As she’s slurping the last few noodles into her mouth, Daddy leaves to go to the bathroom. The waiter presents the bill soon after that.
“Hmm, I guess the wine wasn’t included in our meal plan,” Papa says. “I have to go get my wallet. I’ll be back in a moment.” He rushes off.
Lucy looks up, feeling cold. She looks from the man to the woman and back.
“My dear, we were wondering, how do you manage your home life?” the woman says.
Manage? Home life? Lucy frowns. “What do you mean?”
“Put it this way, how do your fathers act around you?”
How did they act around her? They told her stories and helped her with her homework and put her drawings on the wall and drove her to school in the morning and made her chocolate chip pancakes on Saturday.
“Look, you do know your family is different from other families?”
“Yes,” Lucy says, feeling like she is being made to confess something.
“Doesn’t that ever worry you?”
She doesn’t meet the woman’s searching gaze.
“Don’t you miss having a mother?” The woman puts a hand on Lucy’s knee.
Why did she need a mother? She has her dads. She wishes they would leave her alone.
“What she’s tryin’ to say is, do ya think you can stand havin’ a pair of gays for parents?” the man says.
She looks up at him, then away. She doesn’t understand, but she senses that it is a bad question. As if he was asking something dirty or mean. The woman takes her hand off Lucy’s knee.
“You know what that means, don’t ya? Gays?”
She doesn’t. She feels stupid.
“Haven’t yer dads’ taught ya that?”
Tears prick at her eyes. Lucy looks up and sees her Daddy coming back from the bathroom. That gives her a rush of courage.
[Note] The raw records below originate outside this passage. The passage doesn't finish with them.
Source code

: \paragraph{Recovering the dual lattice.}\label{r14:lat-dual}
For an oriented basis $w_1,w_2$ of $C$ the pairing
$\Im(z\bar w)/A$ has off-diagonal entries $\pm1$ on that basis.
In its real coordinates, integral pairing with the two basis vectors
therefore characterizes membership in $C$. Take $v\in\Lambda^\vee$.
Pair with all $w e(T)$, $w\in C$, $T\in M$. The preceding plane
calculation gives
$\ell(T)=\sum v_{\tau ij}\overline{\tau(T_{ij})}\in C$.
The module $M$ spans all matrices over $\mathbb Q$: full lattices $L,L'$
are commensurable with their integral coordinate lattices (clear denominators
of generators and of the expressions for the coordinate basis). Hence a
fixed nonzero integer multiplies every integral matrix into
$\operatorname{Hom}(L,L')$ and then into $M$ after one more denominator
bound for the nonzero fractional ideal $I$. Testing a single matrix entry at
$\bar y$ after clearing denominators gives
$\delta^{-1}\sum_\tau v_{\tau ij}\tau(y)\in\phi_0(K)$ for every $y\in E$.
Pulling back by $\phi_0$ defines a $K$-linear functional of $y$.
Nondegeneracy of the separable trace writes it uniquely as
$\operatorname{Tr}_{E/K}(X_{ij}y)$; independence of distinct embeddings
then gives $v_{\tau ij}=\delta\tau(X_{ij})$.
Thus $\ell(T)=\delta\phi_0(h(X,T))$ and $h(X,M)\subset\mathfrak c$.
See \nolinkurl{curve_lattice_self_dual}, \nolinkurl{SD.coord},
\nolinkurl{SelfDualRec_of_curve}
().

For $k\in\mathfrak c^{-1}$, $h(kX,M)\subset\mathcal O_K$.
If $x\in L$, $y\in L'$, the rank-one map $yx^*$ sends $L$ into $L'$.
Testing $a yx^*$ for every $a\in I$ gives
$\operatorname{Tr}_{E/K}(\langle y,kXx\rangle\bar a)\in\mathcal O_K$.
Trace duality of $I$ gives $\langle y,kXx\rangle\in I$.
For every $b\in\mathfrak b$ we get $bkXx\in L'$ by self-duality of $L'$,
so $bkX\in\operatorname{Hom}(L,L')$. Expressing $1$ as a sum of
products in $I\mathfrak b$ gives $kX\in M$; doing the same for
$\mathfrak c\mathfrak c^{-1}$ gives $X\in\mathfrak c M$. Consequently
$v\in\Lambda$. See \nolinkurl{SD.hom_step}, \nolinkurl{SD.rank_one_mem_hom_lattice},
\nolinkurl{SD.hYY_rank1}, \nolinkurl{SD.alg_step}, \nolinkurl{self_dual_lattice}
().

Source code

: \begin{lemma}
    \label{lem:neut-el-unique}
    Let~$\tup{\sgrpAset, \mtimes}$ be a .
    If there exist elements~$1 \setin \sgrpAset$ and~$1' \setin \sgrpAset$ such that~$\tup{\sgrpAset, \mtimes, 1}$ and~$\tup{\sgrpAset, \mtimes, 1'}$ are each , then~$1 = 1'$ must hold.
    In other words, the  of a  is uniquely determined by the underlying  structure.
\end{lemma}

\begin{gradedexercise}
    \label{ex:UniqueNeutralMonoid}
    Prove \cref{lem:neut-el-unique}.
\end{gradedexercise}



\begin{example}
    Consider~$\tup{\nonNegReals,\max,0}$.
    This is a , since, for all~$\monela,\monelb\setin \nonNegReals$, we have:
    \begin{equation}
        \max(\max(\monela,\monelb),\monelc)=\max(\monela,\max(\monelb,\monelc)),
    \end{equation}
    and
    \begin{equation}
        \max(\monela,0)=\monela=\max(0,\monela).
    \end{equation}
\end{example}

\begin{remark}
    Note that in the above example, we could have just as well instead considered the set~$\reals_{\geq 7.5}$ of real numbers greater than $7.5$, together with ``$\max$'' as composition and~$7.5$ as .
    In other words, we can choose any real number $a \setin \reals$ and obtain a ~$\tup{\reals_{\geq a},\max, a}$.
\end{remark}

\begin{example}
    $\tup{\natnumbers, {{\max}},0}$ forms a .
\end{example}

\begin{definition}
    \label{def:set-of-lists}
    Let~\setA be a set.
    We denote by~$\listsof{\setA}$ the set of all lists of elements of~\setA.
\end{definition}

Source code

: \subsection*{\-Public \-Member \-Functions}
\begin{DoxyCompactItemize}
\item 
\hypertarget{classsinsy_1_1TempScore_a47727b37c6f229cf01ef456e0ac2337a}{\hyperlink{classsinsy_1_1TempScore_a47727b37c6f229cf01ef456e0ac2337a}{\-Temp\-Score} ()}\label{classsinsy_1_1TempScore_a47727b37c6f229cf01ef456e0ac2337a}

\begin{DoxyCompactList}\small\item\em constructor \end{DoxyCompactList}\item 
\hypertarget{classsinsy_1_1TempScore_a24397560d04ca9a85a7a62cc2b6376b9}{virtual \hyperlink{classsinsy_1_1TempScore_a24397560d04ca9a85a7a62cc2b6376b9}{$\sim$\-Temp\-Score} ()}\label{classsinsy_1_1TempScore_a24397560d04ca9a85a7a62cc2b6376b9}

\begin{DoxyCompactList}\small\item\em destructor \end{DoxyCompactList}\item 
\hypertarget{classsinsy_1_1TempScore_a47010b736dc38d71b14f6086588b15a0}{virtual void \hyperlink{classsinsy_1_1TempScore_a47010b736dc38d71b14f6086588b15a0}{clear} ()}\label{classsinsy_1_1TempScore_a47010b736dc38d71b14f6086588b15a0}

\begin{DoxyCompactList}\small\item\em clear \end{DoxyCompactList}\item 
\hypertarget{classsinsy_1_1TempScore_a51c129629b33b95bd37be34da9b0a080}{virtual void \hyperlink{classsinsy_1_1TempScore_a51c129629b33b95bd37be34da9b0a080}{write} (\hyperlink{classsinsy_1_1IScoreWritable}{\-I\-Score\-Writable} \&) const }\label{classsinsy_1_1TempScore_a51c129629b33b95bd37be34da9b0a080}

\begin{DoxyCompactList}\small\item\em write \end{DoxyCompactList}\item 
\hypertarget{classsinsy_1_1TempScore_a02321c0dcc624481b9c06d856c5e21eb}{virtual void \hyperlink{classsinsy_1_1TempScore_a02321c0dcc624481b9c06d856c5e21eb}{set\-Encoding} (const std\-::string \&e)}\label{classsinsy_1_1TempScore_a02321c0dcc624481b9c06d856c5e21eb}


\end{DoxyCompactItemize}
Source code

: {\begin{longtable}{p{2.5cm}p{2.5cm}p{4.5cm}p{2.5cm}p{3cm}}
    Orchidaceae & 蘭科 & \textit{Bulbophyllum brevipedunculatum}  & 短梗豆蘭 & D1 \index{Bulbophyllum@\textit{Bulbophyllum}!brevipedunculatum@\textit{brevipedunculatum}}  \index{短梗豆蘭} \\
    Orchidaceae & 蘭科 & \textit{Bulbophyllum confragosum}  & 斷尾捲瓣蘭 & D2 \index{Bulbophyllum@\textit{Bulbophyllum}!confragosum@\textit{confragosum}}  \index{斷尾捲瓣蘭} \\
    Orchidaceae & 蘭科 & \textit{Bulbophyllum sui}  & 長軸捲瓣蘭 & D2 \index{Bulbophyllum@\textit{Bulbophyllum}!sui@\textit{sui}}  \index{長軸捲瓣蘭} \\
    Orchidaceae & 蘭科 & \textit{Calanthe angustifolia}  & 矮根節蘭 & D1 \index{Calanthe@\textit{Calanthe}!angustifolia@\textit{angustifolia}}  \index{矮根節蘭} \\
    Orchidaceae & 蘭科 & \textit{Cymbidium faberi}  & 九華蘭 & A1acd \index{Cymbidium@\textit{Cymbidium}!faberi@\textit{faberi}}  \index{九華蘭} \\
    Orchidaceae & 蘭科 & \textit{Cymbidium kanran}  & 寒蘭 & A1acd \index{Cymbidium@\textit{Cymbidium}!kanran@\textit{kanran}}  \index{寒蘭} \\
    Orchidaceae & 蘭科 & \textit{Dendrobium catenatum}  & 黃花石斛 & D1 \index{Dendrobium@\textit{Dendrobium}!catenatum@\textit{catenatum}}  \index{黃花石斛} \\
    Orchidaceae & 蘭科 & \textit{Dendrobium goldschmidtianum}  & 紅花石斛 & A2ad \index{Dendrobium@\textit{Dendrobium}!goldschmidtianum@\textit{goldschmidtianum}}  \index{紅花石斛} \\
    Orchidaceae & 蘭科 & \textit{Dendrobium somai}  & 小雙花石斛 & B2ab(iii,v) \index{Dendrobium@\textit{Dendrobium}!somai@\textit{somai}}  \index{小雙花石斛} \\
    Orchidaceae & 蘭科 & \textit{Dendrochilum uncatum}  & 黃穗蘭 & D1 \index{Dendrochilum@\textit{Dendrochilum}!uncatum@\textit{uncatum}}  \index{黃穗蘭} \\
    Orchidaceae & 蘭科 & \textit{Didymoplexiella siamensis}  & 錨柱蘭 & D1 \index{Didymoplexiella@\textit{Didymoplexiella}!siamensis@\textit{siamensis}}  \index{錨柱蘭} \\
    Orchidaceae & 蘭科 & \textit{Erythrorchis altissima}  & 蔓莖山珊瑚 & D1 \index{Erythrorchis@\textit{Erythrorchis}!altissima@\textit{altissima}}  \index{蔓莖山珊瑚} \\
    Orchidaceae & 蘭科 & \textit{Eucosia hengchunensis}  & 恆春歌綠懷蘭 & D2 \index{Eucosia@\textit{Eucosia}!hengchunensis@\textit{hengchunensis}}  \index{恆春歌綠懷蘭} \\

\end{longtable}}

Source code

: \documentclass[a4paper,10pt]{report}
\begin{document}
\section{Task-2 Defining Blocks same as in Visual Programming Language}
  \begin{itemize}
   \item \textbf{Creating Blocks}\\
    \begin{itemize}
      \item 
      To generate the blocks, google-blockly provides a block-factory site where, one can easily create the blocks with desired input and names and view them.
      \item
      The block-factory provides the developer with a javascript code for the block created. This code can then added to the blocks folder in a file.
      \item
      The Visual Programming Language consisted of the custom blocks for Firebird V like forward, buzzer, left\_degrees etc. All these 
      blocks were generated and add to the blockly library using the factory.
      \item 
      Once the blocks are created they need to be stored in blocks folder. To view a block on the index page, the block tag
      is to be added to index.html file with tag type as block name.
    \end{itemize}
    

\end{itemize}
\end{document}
“Leave me alone!” She screams at the man.
Everyone stares. Daddy starts running towards her. The woman sits back in her seat.
“Now, just calm down,” the man says, “I was only askin’.”
“All these questions. I don’t like them. I don’t like them. I don’t. I don’t. Making fun of my family. YES I HAVE TWO DADS, OKAY? OKAY?” She yells.
A man from another table turns around, “Who are these people? Imagine, talking like that to a child, and in 2014!”
The man pleads with her to stop. The woman reaches over.
“DON’T TOUCH ME!”
Her Daddy gets to the table and says, “Lucy, why don’t we go back to the cabin?” He glares at the man and woman, then smiles at her. “We can color in your princess book together.”
Lucy nods happily. She feels better already. She slithers out of her chair and runs over to her Daddy, never once looking back at the man and woman.
As Lucy and her father walk away, she hears the woman tell the man, “God, talk about overreacting. Just goes to show the gays have corrupted her. A properly raised child would never be so touchy.”